In 2025, entrepreneurs will launch an avalanche of applications based on artificial intelligence. Finally, generative AI will live up to the hype with a new generation of affordable applications for consumers and businesses. This is not the current consensus opinion. OpenAI, Google and xAI are locked in an arms race to train the most powerful large language model (LLM) for artificial general intelligence, known as AGI, and their gladiatorial battle dominates the mindshare and revenue of the nascent ecosystem. Gene AI. .
For example, Elon Musk raised $6 billion to launch newcomer xAI and purchased 100,000 Nvidia H100 GPUs, the expensive chips used to process AI, costing more than $3 billion to train his model, Grok. At those prices, only technology tycoons can afford to build these giant LLMs.
The incredible spending by companies like OpenAI, Google, and xAI has created an unbalanced ecosystem that is bottom-heavy and top-light. LLMs trained by these huge GPU farms are also typically very expensive for inference, the process of inputting a message and generating a response from large language models that is built into every application that uses AI. It’s like everyone has 5G smartphones, but data usage is too expensive for anyone to watch a TikTok video or browse social media. As a result, excellent LLMs with high inference costs have made the proliferation of killer applications unaffordable.
This unbalanced ecosystem of ultra-rich tech moguls fighting each other has enriched Nvidia while forcing app developers into a vicious cycle: use a low-cost, low-performance model meant to disappoint users, or face exorbitant inference costs and risk losing money. spoiled.
In 2025, a new approach will emerge that can change all that.

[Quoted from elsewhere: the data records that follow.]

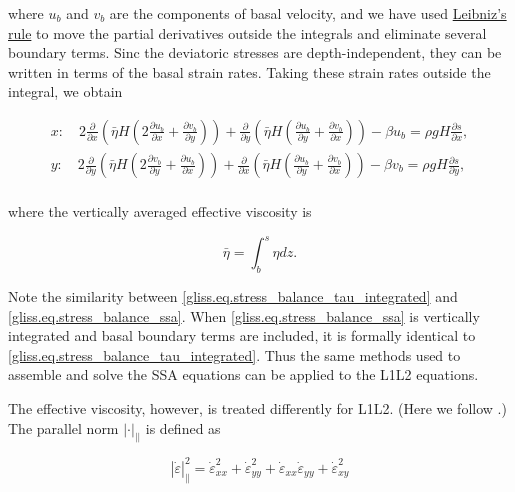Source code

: {\noindent
where $u_b$ and $v_b$ are the components of basal velocity, and we have used
\href{http://en.wikipedia.org/wiki/Leibniz_integral_rule}{Leibniz's rule}
to move the partial derivatives outside the integrals and eliminate several boundary terms.
Sinc the deviatoric stresses are depth-independent, they can be written in terms of the
basal strain rates. Taking these strain rates outside the integral, we obtain

\begin{equation}
  \label{gliss.eq.stress_balance_tau_integrated}
  \begin{split}
    x: \quad 2 \frac{\partial }{\partial x} \left( \bar{\eta}H \left( 2 \frac{\partial u_b}{\partial x} + \frac{\partial v_b}{\partial y} \right) \right)
             + \frac{\partial }{\partial y} \left( \bar{\eta}H \left(   \frac{\partial u_b}{\partial y} + \frac{\partial v_b}{\partial x} \right) \right)
             - \beta u_b = \rho g H \frac{\partial s}{\partial x}, \\
    y: \quad 2 \frac{\partial }{\partial y} \left( \bar{\eta}H \left( 2 \frac{\partial v_b}{\partial y} + \frac{\partial u_b}{\partial x} \right) \right)
             + \frac{\partial }{\partial x} \left( \bar{\eta}H \left(   \frac{\partial u_b}{\partial y} + \frac{\partial v_b}{\partial x} \right) \right)
             - \beta v_b = \rho g H \frac{\partial s}{\partial y}, \\
  \end{split}
\end{equation}

\noindent
where the vertically averaged effective viscosity is

\begin{equation}
  \bar{\eta} = \int_b^s {\eta dz}.
\end{equation}

\noindent
Note the similarity between \eqref{gliss.eq.stress_balance_tau_integrated} and \eqref{gliss.eq.stress_balance_ssa}.
When \eqref{gliss.eq.stress_balance_ssa} is vertically integrated and basal boundary terms are included,
it is formally identical to \eqref{gliss.eq.stress_balance_tau_integrated}.  Thus the same methods used to
assemble and solve the SSA equations can be applied to the L1L2 equations.

The effective viscosity, however, is treated differently for L1L2.
(Here we follow \citet{Perego2012}.)
The parallel norm $\left| \cdot \right|_{||}$ is defined as

\begin{equation}
  \label{gliss.eq.L1L2_parallel_norm}
  \left| {\dot{\varepsilon }} \right|_{\parallel}^{2} = 
  \dot{\varepsilon }_{xx}^{2} + \dot{\varepsilon }_{yy}^{2} + {{\dot{\varepsilon }}_{xx}}{{\dot{\varepsilon }}_{yy}} + \dot{\varepsilon }_{xy}^{2}
\end{equation}

}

This will go back to what we have learned from previous technological revolutions, such as the Intel and Windows PC era or the Qualcomm and Android mobile era, where Moore’s Law improved PCs and applications, and the lower cost of bandwidth band improved mobile phones and applications. after year.
But what about the high cost of inference? A new law for AI inference is just around the corner. The cost of inference has fallen by a factor of 10 per year, driven by new AI algorithms, inference technologies, and better chips at lower prices.
As a point of reference, if a third-party developer used OpenAI’s best models to create AI searches, in May 2023 the cost would be approximately $10 per query, while Google’s non-AI search costs $0.01, a 1,000 times the difference. But in May 2024, the price of OpenAI’s top model dropped to about $1 per query. With this unprecedented price drop of 10 times a year, application developers will be able to use higher quality and lower cost models, leading to a proliferation of AI applications in the next two years.